__Stored records__:
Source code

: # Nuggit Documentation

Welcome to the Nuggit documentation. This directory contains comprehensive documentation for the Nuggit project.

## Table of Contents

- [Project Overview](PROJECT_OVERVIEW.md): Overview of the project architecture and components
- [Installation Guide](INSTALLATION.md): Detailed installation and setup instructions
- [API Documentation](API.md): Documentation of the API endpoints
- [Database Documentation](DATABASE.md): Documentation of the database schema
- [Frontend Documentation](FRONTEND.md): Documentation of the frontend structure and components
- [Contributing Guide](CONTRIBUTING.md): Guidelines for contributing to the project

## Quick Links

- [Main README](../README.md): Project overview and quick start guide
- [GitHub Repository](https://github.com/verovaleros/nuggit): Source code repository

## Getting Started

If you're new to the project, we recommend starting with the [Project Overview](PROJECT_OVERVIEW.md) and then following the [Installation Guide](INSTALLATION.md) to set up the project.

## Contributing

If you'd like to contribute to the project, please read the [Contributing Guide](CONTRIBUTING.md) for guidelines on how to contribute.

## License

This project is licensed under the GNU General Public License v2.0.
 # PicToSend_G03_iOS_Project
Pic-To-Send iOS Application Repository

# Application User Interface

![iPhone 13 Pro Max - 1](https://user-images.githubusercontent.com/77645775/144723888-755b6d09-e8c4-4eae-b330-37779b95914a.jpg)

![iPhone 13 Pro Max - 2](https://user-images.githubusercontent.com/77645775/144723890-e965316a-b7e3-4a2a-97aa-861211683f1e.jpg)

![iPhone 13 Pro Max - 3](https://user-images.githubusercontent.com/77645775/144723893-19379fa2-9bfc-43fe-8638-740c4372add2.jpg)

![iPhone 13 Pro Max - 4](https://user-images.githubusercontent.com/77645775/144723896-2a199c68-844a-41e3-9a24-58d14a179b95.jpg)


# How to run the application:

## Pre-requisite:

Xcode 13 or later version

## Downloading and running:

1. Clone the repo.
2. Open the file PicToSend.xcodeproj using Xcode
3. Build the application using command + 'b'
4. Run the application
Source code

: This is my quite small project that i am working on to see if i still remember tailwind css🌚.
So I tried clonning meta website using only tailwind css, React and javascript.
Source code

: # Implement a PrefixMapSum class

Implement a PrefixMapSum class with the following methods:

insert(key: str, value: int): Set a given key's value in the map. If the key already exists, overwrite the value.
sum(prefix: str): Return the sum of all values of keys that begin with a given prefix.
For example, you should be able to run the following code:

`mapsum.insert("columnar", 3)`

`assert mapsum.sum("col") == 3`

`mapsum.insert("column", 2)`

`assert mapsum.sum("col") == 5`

__Assignment__: Give back all the records above exactly as they were written.

__Solution to this exercise__:
Source code

: # Nuggit Documentation

Welcome to the Nuggit documentation. This directory contains comprehensive documentation for the Nuggit project.

## Table of Contents

- [Project Overview](PROJECT_OVERVIEW.md): Overview of the project architecture and components
- [Installation Guide](INSTALLATION.md): Detailed installation and setup instructions
- [API Documentation](API.md): Documentation of the API endpoints
- [Database Documentation](DATABASE.md): Documentation of the database schema
- [Frontend Documentation](FRONTEND.md): Documentation of the frontend structure and components
- [Contributing Guide](CONTRIBUTING.md): Guidelines for contributing to the project

## Quick Links

- [Main README](../README.md): Project overview and quick start guide
- [GitHub Repository](https://github.com/verovaleros/nuggit): Source code repository

## Getting Started

If you're new to the project, we recommend starting with the [Project Overview](PROJECT_OVERVIEW.md) and then following the [Installation Guide](INSTALLATION.md) to set up the project.

## Contributing

If you'd like to contribute to the project, please read the [Contributing Guide](CONTRIBUTING.md) for guidelines on how to contribute.

## License

This project is licensed under the GNU General Public License v2.0.
 # PicToSend_G03_iOS_Project
Pic-To-Send iOS Application Repository

# Application User Interface

![iPhone 13 Pro Max - 1](https://user-images.githubusercontent.com/77645775/144723888-755b6d09-e8c4-4eae-b330-37779b95914a.jpg)

![iPhone 13 Pro Max - 2](https://user-images.githubusercontent.com/77645775/144723890-e965316a-b7e3-4a2a-97aa-861211683f1e.jpg)

![iPhone 13 Pro Max - 3](https://user-images.githubusercontent.com/77645775/144723893-19379fa2-9bfc-43fe-8638-740c4372add2.jpg)

![iPhone 13 Pro Max - 4](https://user-images.githubusercontent.com/77645775/144723896-2a199c68-844a-41e3-9a24-58d14a179b95.jpg)


# How to run the application:

## Pre-requisite:

Xcode 13 or later version

## Downloading and running:

1. Clone the repo.
2. Open the file PicToSend.xcodeproj using Xcode
3. Build the application using command + 'b'
4. Run the application
Source code

: This is my quite small project that i am working on to see if i still remember tailwind css🌚.
So I tried clonning meta website using only tailwind css, React and javascript.
Source code

: # Implement a PrefixMapSum class

Implement a PrefixMapSum class with the following methods:

insert(key: str, value: int): Set a given key's value in the map. If the key already exists, overwrite the value.
sum(prefix: str): Return the sum of all values of keys that begin with a given prefix.
For example, you should be able to run the following code:

`mapsum.insert("columnar", 3)`

`assert mapsum.sum("col") == 3`

`mapsum.insert("column", 2)`

`assert mapsum.sum("col") == 5`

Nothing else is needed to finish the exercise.